(Task description):
Below are entries; output exactly the lines from the one with "The [Phong reflection" to the one with "Diffuse light is", both included, and nothing else.

[Data records]
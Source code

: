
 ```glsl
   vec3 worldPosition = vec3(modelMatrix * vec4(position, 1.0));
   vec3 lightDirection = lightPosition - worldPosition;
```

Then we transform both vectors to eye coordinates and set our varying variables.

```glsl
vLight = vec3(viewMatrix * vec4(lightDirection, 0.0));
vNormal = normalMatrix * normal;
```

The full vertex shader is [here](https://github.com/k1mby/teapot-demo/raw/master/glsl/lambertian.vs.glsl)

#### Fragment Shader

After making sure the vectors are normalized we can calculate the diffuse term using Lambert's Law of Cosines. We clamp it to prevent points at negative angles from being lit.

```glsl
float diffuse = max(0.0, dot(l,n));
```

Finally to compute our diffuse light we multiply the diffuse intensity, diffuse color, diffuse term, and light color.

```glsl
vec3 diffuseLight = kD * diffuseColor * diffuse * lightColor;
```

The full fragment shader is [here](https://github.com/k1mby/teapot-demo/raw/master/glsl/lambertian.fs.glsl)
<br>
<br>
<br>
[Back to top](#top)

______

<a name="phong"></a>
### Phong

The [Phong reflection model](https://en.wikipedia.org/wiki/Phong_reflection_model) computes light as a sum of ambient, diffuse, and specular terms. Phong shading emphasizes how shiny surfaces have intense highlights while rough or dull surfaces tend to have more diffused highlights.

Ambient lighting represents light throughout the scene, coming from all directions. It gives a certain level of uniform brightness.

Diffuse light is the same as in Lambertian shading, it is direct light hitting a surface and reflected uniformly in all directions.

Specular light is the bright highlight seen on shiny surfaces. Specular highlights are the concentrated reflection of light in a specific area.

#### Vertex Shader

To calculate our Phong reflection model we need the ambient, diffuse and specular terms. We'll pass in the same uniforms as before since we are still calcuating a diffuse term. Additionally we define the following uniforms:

(Response to this task):
The [Phong reflection model](https://en.wikipedia.org/wiki/Phong_reflection_model) computes light as a sum of ambient, diffuse, and specular terms. Phong shading emphasizes how shiny surfaces have intense highlights while rough or dull surfaces tend to have more diffused highlights.

Ambient lighting represents light throughout the scene, coming from all directions. It gives a certain level of uniform brightness.

Diffuse light is the same as in Lambertian shading, it is direct light hitting a surface and reflected uniformly in all directions.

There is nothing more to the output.